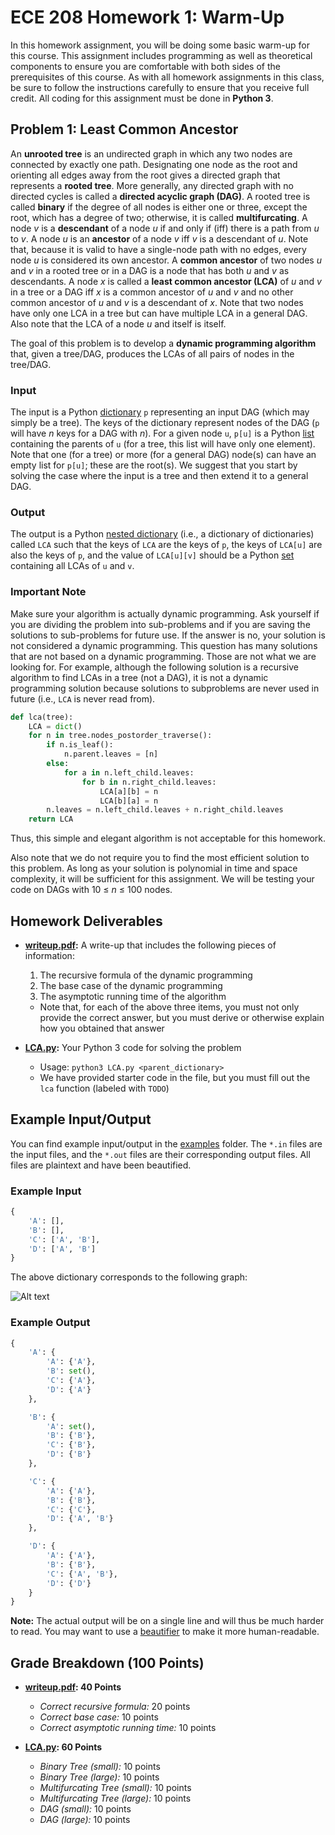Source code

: # ECE 208 Homework 1: Warm-Up
In this homework assignment, you will be doing some basic warm-up for this course. This assignment includes programming as well as theoretical components to ensure you are comfortable with both sides of the prerequisites of this course. As with all homework assignments in this class, be sure to follow the instructions carefully to ensure that you receive full credit. All coding for this assignment must be done in **Python 3**.

## Problem 1: Least Common Ancestor
An **unrooted tree** is an undirected graph in which any two nodes are connected by exactly one path. Designating one node as the root and orienting all edges away from the root gives a directed graph that represents a **rooted tree**. More generally, any directed graph with no directed cycles is called a **directed acyclic graph (DAG)**. A rooted tree is called **binary** if the degree of all nodes is either one or three, except the root, which has a degree of two; otherwise, it is called **multifurcating**. A node *v* is a **descendant** of a node *u* if and only if (iff) there is a path from *u* to *v*. A node *u* is an **ancestor** of a node *v* iff *v* is a descendant of *u*. Note that, because it is valid to have a single-node path with no edges, every node *u* is considered its own ancestor. A **common ancestor** of two nodes *u* and *v* in a rooted tree or in a DAG is a node that has both *u* and *v* as descendants. A node *x* is called a **least common ancestor (LCA)** of *u* and *v* in a tree or a DAG iff *x* is a common ancestor of *u* and *v* and no other common ancestor of *u* and *v* is a descendant of *x*. Note that two nodes have only one LCA in a tree but can have multiple LCA in a general DAG. Also note that the LCA of a node *u* and itself is itself.

The goal of this problem is to develop a **dynamic programming algorithm** that, given a tree/DAG, produces the LCAs of all pairs of nodes in the tree/DAG.

### Input
The input is a Python [dictionary](https://docs.python.org/3/tutorial/datastructures.html#dictionaries) `p` representing an input DAG (which may simply be a tree). The keys of the dictionary represent nodes of the DAG (`p` will have *n* keys for a DAG with *n*). For a given node `u`, `p[u]` is a Python [list](https://docs.python.org/3/tutorial/datastructures.html#more-on-lists) containing the parents of `u` (for a tree, this list will have only one element). Note that one (for a tree) or more (for a general DAG) node(s) can have an empty list for `p[u]`; these are the root(s). We suggest that you start by solving the case where the input is a tree and then extend it to a general DAG.

### Output
The output is a Python [nested dictionary](https://www.geeksforgeeks.org/python-nested-dictionary/) (i.e., a dictionary of dictionaries) called `LCA` such that the keys of `LCA` are the keys of `p`, the keys of `LCA[u]` are also the keys of `p`, and the value of `LCA[u][v]` should be a Python [set](https://docs.python.org/3/tutorial/datastructures.html#sets) containing all LCAs of `u` and `v`.

### Important Note
Make sure your algorithm is actually dynamic programming. Ask yourself if you are dividing the problem into sub-problems and if you are saving the solutions to sub-problems for future use. If the answer is no, your solution is not considered a dynamic programming. This question has many solutions that are not based on a dynamic programming. Those are not what we are looking for. For example, although the following solution is a recursive algorithm to find LCAs in a tree (not a DAG), it is not a dynamic programming solution because solutions to subproblems are never used in future (i.e., `LCA` is never read from).

```python
def lca(tree):
    LCA = dict()
    for n in tree.nodes_postorder_traverse():
        if n.is_leaf():
            n.parent.leaves = [n]
        else:
            for a in n.left_child.leaves:
                for b in n.right_child.leaves:
                    LCA[a][b] = n
                    LCA[b][a] = n
        n.leaves = n.left_child.leaves + n.right_child.leaves
    return LCA
```
Thus, this simple and elegant algorithm is not acceptable for this homework.

Also note that we do not require you to find the most efficient solution to this problem. As long as your solution is polynomial in time and space complexity, it will be sufficient for this assignment. We will be testing your code on DAGs with 10 ≤ *n* ≤ 100 nodes.

## Homework Deliverables
* **[writeup.pdf](writeup.pdf):** A write-up that includes the following pieces of information:
    1. The recursive formula of the dynamic programming
    2. The base case of the dynamic programming
    3. The asymptotic running time of the algorithm
    * Note that, for each of the above three items, you must not only provide the correct answer, but you must derive or otherwise explain how you obtained that answer

* **[LCA.py](LCA.py):** Your Python 3 code for solving the problem
    * Usage: `python3 LCA.py <parent_dictionary>`
    * We have provided starter code in the file, but you must fill out the `lca` function (labeled with `TODO`)

## Example Input/Output
You can find example input/output in the [examples](examples) folder. The `*.in` files are the input files, and the `*.out` files are their corresponding output files. All files are plaintext and have been beautified.

### Example Input
```python
{
    'A': [],
    'B': [],
    'C': ['A', 'B'],
    'D': ['A', 'B']
}
```

The above dictionary corresponds to the following graph:

![Alt text](https://g.gravizo.com/svg?digraph%20G%20{A->C;A->D;B->C;B->D;})

### Example Output
```python
{
    'A': {
        'A': {'A'},
        'B': set(),
        'C': {'A'},
        'D': {'A'}
    },

    'B': {
        'A': set(),
        'B': {'B'},
        'C': {'B'},
        'D': {'B'}
    },

    'C': {
        'A': {'A'},
        'B': {'B'},
        'C': {'C'},
        'D': {'A', 'B'}
    },

    'D': {
        'A': {'A'},
        'B': {'B'},
        'C': {'A', 'B'},
        'D': {'D'}
    }
}
```

**Note:** The actual output will be on a single line and will thus be much harder to read. You may want to use a [beautifier](https://codebeautify.org/python-formatter-beautifier) to make it more human-readable.

## Grade Breakdown (100 Points)
* **[writeup.pdf](writeup.pdf): 40 Points**
    * *Correct recursive formula:* 20 points
    * *Correct base case:* 10 points
    * *Correct asymptotic running time:* 10 points

* **[LCA.py](LCA.py): 60 Points**
    * *Binary Tree (small):* 10 points
    * *Binary Tree (large):* 10 points
    * *Multifurcating Tree (small):* 10 points
    * *Multifurcating Tree (large):* 10 points
    * *DAG (small):* 10 points
    * *DAG (large):* 10 points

================================

# [Directions]
Your copy of the entries above must be exact and must not include pictures.

# [Response to the exercise]
Source code

: # ECE 208 Homework 1: Warm-Up
In this homework assignment, you will be doing some basic warm-up for this course. This assignment includes programming as well as theoretical components to ensure you are comfortable with both sides of the prerequisites of this course. As with all homework assignments in this class, be sure to follow the instructions carefully to ensure that you receive full credit. All coding for this assignment must be done in **Python 3**.

## Problem 1: Least Common Ancestor
An **unrooted tree** is an undirected graph in which any two nodes are connected by exactly one path. Designating one node as the root and orienting all edges away from the root gives a directed graph that represents a **rooted tree**. More generally, any directed graph with no directed cycles is called a **directed acyclic graph (DAG)**. A rooted tree is called **binary** if the degree of all nodes is either one or three, except the root, which has a degree of two; otherwise, it is called **multifurcating**. A node *v* is a **descendant** of a node *u* if and only if (iff) there is a path from *u* to *v*. A node *u* is an **ancestor** of a node *v* iff *v* is a descendant of *u*. Note that, because it is valid to have a single-node path with no edges, every node *u* is considered its own ancestor. A **common ancestor** of two nodes *u* and *v* in a rooted tree or in a DAG is a node that has both *u* and *v* as descendants. A node *x* is called a **least common ancestor (LCA)** of *u* and *v* in a tree or a DAG iff *x* is a common ancestor of *u* and *v* and no other common ancestor of *u* and *v* is a descendant of *x*. Note that two nodes have only one LCA in a tree but can have multiple LCA in a general DAG. Also note that the LCA of a node *u* and itself is itself.

The goal of this problem is to develop a **dynamic programming algorithm** that, given a tree/DAG, produces the LCAs of all pairs of nodes in the tree/DAG.

### Input
The input is a Python [dictionary](https://docs.python.org/3/tutorial/datastructures.html#dictionaries) `p` representing an input DAG (which may simply be a tree). The keys of the dictionary represent nodes of the DAG (`p` will have *n* keys for a DAG with *n*). For a given node `u`, `p[u]` is a Python [list](https://docs.python.org/3/tutorial/datastructures.html#more-on-lists) containing the parents of `u` (for a tree, this list will have only one element). Note that one (for a tree) or more (for a general DAG) node(s) can have an empty list for `p[u]`; these are the root(s). We suggest that you start by solving the case where the input is a tree and then extend it to a general DAG.

### Output
The output is a Python [nested dictionary](https://www.geeksforgeeks.org/python-nested-dictionary/) (i.e., a dictionary of dictionaries) called `LCA` such that the keys of `LCA` are the keys of `p`, the keys of `LCA[u]` are also the keys of `p`, and the value of `LCA[u][v]` should be a Python [set](https://docs.python.org/3/tutorial/datastructures.html#sets) containing all LCAs of `u` and `v`.

### Important Note
Make sure your algorithm is actually dynamic programming. Ask yourself if you are dividing the problem into sub-problems and if you are saving the solutions to sub-problems for future use. If the answer is no, your solution is not considered a dynamic programming. This question has many solutions that are not based on a dynamic programming. Those are not what we are looking for. For example, although the following solution is a recursive algorithm to find LCAs in a tree (not a DAG), it is not a dynamic programming solution because solutions to subproblems are never used in future (i.e., `LCA` is never read from).

```python
def lca(tree):
    LCA = dict()
    for n in tree.nodes_postorder_traverse():
        if n.is_leaf():
            n.parent.leaves = [n]
        else:
            for a in n.left_child.leaves:
                for b in n.right_child.leaves:
                    LCA[a][b] = n
                    LCA[b][a] = n
        n.leaves = n.left_child.leaves + n.right_child.leaves
    return LCA
```
Thus, this simple and elegant algorithm is not acceptable for this homework.

Also note that we do not require you to find the most efficient solution to this problem. As long as your solution is polynomial in time and space complexity, it will be sufficient for this assignment. We will be testing your code on DAGs with 10 ≤ *n* ≤ 100 nodes.

## Homework Deliverables
* **[writeup.pdf](writeup.pdf):** A write-up that includes the following pieces of information:
    1. The recursive formula of the dynamic programming
    2. The base case of the dynamic programming
    3. The asymptotic running time of the algorithm
    * Note that, for each of the above three items, you must not only provide the correct answer, but you must derive or otherwise explain how you obtained that answer

* **[LCA.py](LCA.py):** Your Python 3 code for solving the problem
    * Usage: `python3 LCA.py <parent_dictionary>`
    * We have provided starter code in the file, but you must fill out the `lca` function (labeled with `TODO`)

## Example Input/Output
You can find example input/output in the [examples](examples) folder. The `*.in` files are the input files, and the `*.out` files are their corresponding output files. All files are plaintext and have been beautified.

### Example Input
```python
{
    'A': [],
    'B': [],
    'C': ['A', 'B'],
    'D': ['A', 'B']
}
```

The above dictionary corresponds to the following graph:

![Alt text](https://g.gravizo.com/svg?digraph%20G%20{A->C;A->D;B->C;B->D;})

### Example Output
```python
{
    'A': {
        'A': {'A'},
        'B': set(),
        'C': {'A'},
        'D': {'A'}
    },

    'B': {
        'A': set(),
        'B': {'B'},
        'C': {'B'},
        'D': {'B'}
    },

    'C': {
        'A': {'A'},
        'B': {'B'},
        'C': {'C'},
        'D': {'A', 'B'}
    },

    'D': {
        'A': {'A'},
        'B': {'B'},
        'C': {'A', 'B'},
        'D': {'D'}
    }
}
```

**Note:** The actual output will be on a single line and will thus be much harder to read. You may want to use a [beautifier](https://codebeautify.org/python-formatter-beautifier) to make it more human-readable.

## Grade Breakdown (100 Points)
* **[writeup.pdf](writeup.pdf): 40 Points**
    * *Correct recursive formula:* 20 points
    * *Correct base case:* 10 points
    * *Correct asymptotic running time:* 10 points

* **[LCA.py](LCA.py): 60 Points**
    * *Binary Tree (small):* 10 points
    * *Binary Tree (large):* 10 points
    * *Multifurcating Tree (small):* 10 points
    * *Multifurcating Tree (large):* 10 points
    * *DAG (small):* 10 points
    * *DAG (large):* 10 points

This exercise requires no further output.